***** Exercise data

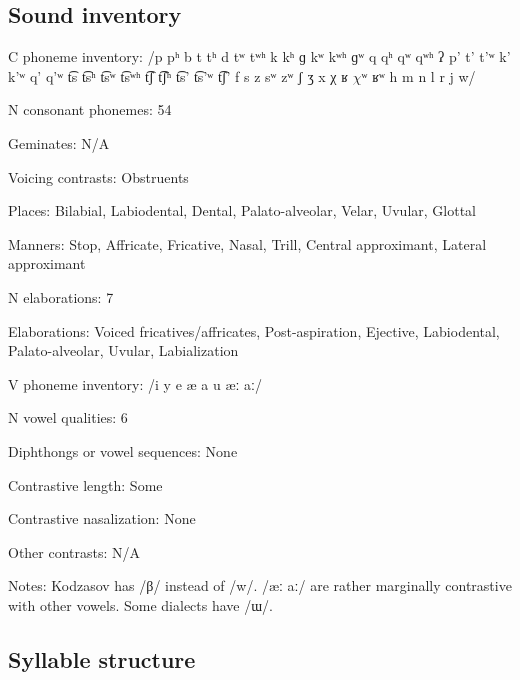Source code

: {\subsection*{Sound inventory}
\begin{appendixdesc}

\item[C phoneme inventory:] /p pʰ b t tʰ d tʷ tʷʰ k kʰ ɡ kʷ kʷʰ ɡʷ q qʰ qʷ qʷʰ ʔ p’ t’ t’ʷ k’ k’ʷ q’ q’ʷ t͡s t͡sʰ t͡sʷ t͡sʷʰ t͡ʃ t͡ʃʰ t͡s’ t͡s’ʷ t͡ʃ’ f s z sʷ zʷ ʃ ʒ x χ ʁ $\chi ʷ$ ʁʷ h m n l r j w/

\item[N consonant phonemes:] 54

\item[Geminates:] N/A

\item[Voicing contrasts:] Obstruents

\item[Places:] Bilabial, Labiodental, Dental, Palato-alveolar, Velar, Uvular, Glottal

\item[Manners:] Stop, Affricate, Fricative, Nasal, Trill, Central approximant, Lateral approximant

\item[N elaborations:] 7

\item[Elaborations:] Voiced fricatives/affricates, Post-aspiration, Ejective, Labiodental, Palato-alveolar, Uvular, Labialization

\item[V phoneme inventory:] /i y e æ a u æː aː/

\item[N vowel qualities:] 6

\item[Diphthongs or vowel sequences:] None

\item[Contrastive length:] Some

\item[Contrastive nasalization:] None

\item[Other contrasts:] N/A

\item[Notes:] Kodzasov has /β/ instead of /w/. /æː aː/ are rather marginally contrastive with other vowels. Some dialects have /ɯ/.
\end{appendixdesc}
\subsection*{Syllable structure}
\begin{appendixdesc}


\end{appendixdesc}}
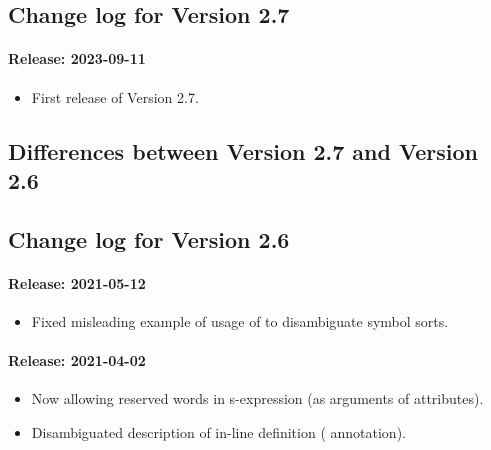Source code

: \subsection{Change log for Version 2.7}

\paragraph{Release: 2023-09-11}
\begin{itemize}
\item First release of Version 2.7.
\end{itemize}

\subsection{Differences between Version 2.7 and Version 2.6}


\subsection{Change log for Version 2.6}

\paragraph{Release: 2021-05-12}
\begin{itemize}
\item Fixed misleading example of usage of  to disambiguate symbol sorts.
\end{itemize}

\paragraph{Release: 2021-04-02}
\begin{itemize}
\item Now allowing reserved words in s-expression (as arguments of attributes).
\item Disambiguated description of in-line definition ( annotation).
\end{itemize}


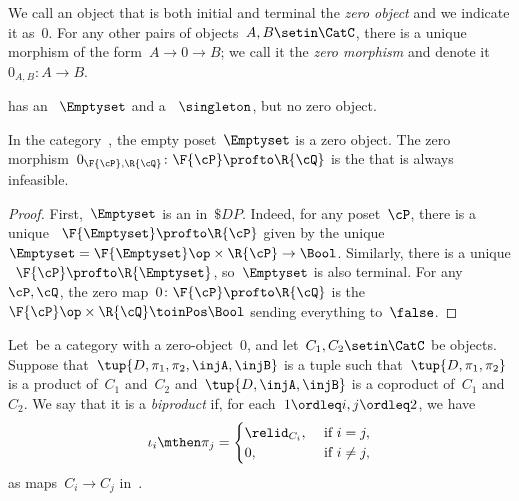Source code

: \begin{ctdefinition}
    \label{def:zero-object}
    We call an object that is both initial and terminal the \emph{zero object} and we indicate it as~$0$.
    For any other pairs of objects~$A, B\setin\CatC$, there is a unique morphism of the form~$A \to 0\to B$; we call it the \emph{zero morphism} and denote it~$0_{A,B}\colon A \to B$.
\end{ctdefinition}

\begin{example}
    \Pos has an ~$\Emptyset$ and a ~$\singleton$, but no zero object.
\end{example}

\begin{lemma}
    In the category~\DP, the empty poset~$\Emptyset$ is a zero object.
    The zero morphism~$0_{\F{\cP},\R{\cQ}}\colon \F{\cP} \profto \R{\cQ}$ is the  that is always infeasible.
\end{lemma}
\begin{proof}
    First,~$\Emptyset$ is an  in~$\$DP$.
    Indeed, for any poset~$\cP $, there is a unique ~$\F{\Emptyset} \profto \R{\cP}$ given by the unique ~$\Emptyset=\F{\Emptyset}\op\times \R{\cP} \to\Bool$.
    Similarly, there is a unique ~$\F{\cP} \profto \R{\Emptyset}$, so~$\Emptyset$ is also terminal.
    For any ~$\cP,\cQ$, the zero map~$0 \colon \F{\cP} \profto \R{\cQ}$ is the ~$\F{\cP} \op\times \R{\cQ} \toinPos \Bool$ sending everything to~$\false$.
\end{proof}

\begin{ctdefinition}[Biproduct]
    \label{def:biproduct}
    Let~\CatC be a category with a zero-object~$0$, and let~$C_1,C_2\setin\CatC$ be objects.
    Suppose that~$\tup{D,\pi_1,\pi_2,\injA,\injB}$ is a tuple such that~$\tup{D,\pi_1,\pi_2}$ is a product of~$C_1$ and~$C_2$ and~$\tup{D,\injA,\injB}$ is a coproduct of~$C_1$ and~$C_2$.
    We say that it is a \emph{biproduct} if, for each~$1\ordleq i,j\ordleq 2$, we have
    \begin{equation}
        \iota_i\mthen \pi_j=
        \begin{cases}
            \relid_{C_i}, & \text{ if }i=j,     \\
            0,            & \text{ if }i\neq j,
        \end{cases} \label{eq:biproduct-condition}
    \end{equation}
    as maps~$C_i\to C_j$ in~\CatC.
\end{ctdefinition}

**********

■ **Activity**
Return the records above in their entirety, word for word, with the pictures removed.

■ **Finished exercise**
Source code

: {\subsection*{Sound inventory}
\begin{appendixdesc}

\item[C phoneme inventory:] /p pʰ b t tʰ d tʷ tʷʰ k kʰ ɡ kʷ kʷʰ ɡʷ q qʰ qʷ qʷʰ ʔ p’ t’ t’ʷ k’ k’ʷ q’ q’ʷ t͡s t͡sʰ t͡sʷ t͡sʷʰ t͡ʃ t͡ʃʰ t͡s’ t͡s’ʷ t͡ʃ’ f s z sʷ zʷ ʃ ʒ x χ ʁ $\chi ʷ$ ʁʷ h m n l r j w/

\item[N consonant phonemes:] 54

\item[Geminates:] N/A

\item[Voicing contrasts:] Obstruents

\item[Places:] Bilabial, Labiodental, Dental, Palato-alveolar, Velar, Uvular, Glottal

\item[Manners:] Stop, Affricate, Fricative, Nasal, Trill, Central approximant, Lateral approximant

\item[N elaborations:] 7

\item[Elaborations:] Voiced fricatives/affricates, Post-aspiration, Ejective, Labiodental, Palato-alveolar, Uvular, Labialization

\item[V phoneme inventory:] /i y e æ a u æː aː/

\item[N vowel qualities:] 6

\item[Diphthongs or vowel sequences:] None

\item[Contrastive length:] Some

\item[Contrastive nasalization:] None

\item[Other contrasts:] N/A

\item[Notes:] Kodzasov has /β/ instead of /w/. /æː aː/ are rather marginally contrastive with other vowels. Some dialects have /ɯ/.
\end{appendixdesc}
\subsection*{Syllable structure}
\begin{appendixdesc}


\end{appendixdesc}}
Source code

: \subsection{Change log for Version 2.7}

\paragraph{Release: 2023-09-11}
\begin{itemize}
\item First release of Version 2.7.
\end{itemize}

\subsection{Differences between Version 2.7 and Version 2.6}


\subsection{Change log for Version 2.6}

\paragraph{Release: 2021-05-12}
\begin{itemize}
\item Fixed misleading example of usage of  to disambiguate symbol sorts.
\end{itemize}

\paragraph{Release: 2021-04-02}
\begin{itemize}
\item Now allowing reserved words in s-expression (as arguments of attributes).
\item Disambiguated description of in-line definition ( annotation).
\end{itemize}


Source code

: \begin{ctdefinition}
    \label{def:zero-object}
    We call an object that is both initial and terminal the \emph{zero object} and we indicate it as~$0$.
    For any other pairs of objects~$A, B\setin\CatC$, there is a unique morphism of the form~$A \to 0\to B$; we call it the \emph{zero morphism} and denote it~$0_{A,B}\colon A \to B$.
\end{ctdefinition}

\begin{example}
    \Pos has an ~$\Emptyset$ and a ~$\singleton$, but no zero object.
\end{example}

\begin{lemma}
    In the category~\DP, the empty poset~$\Emptyset$ is a zero object.
    The zero morphism~$0_{\F{\cP},\R{\cQ}}\colon \F{\cP} \profto \R{\cQ}$ is the  that is always infeasible.
\end{lemma}
\begin{proof}
    First,~$\Emptyset$ is an  in~$\$DP$.
    Indeed, for any poset~$\cP $, there is a unique ~$\F{\Emptyset} \profto \R{\cP}$ given by the unique ~$\Emptyset=\F{\Emptyset}\op\times \R{\cP} \to\Bool$.
    Similarly, there is a unique ~$\F{\cP} \profto \R{\Emptyset}$, so~$\Emptyset$ is also terminal.
    For any ~$\cP,\cQ$, the zero map~$0 \colon \F{\cP} \profto \R{\cQ}$ is the ~$\F{\cP} \op\times \R{\cQ} \toinPos \Bool$ sending everything to~$\false$.
\end{proof}

\begin{ctdefinition}[Biproduct]
    \label{def:biproduct}
    Let~\CatC be a category with a zero-object~$0$, and let~$C_1,C_2\setin\CatC$ be objects.
    Suppose that~$\tup{D,\pi_1,\pi_2,\injA,\injB}$ is a tuple such that~$\tup{D,\pi_1,\pi_2}$ is a product of~$C_1$ and~$C_2$ and~$\tup{D,\injA,\injB}$ is a coproduct of~$C_1$ and~$C_2$.
    We say that it is a \emph{biproduct} if, for each~$1\ordleq i,j\ordleq 2$, we have
    \begin{equation}
        \iota_i\mthen \pi_j=
        \begin{cases}
            \relid_{C_i}, & \text{ if }i=j,     \\
            0,            & \text{ if }i\neq j,
        \end{cases} \label{eq:biproduct-condition}
    \end{equation}
    as maps~$C_i\to C_j$ in~\CatC.
\end{ctdefinition}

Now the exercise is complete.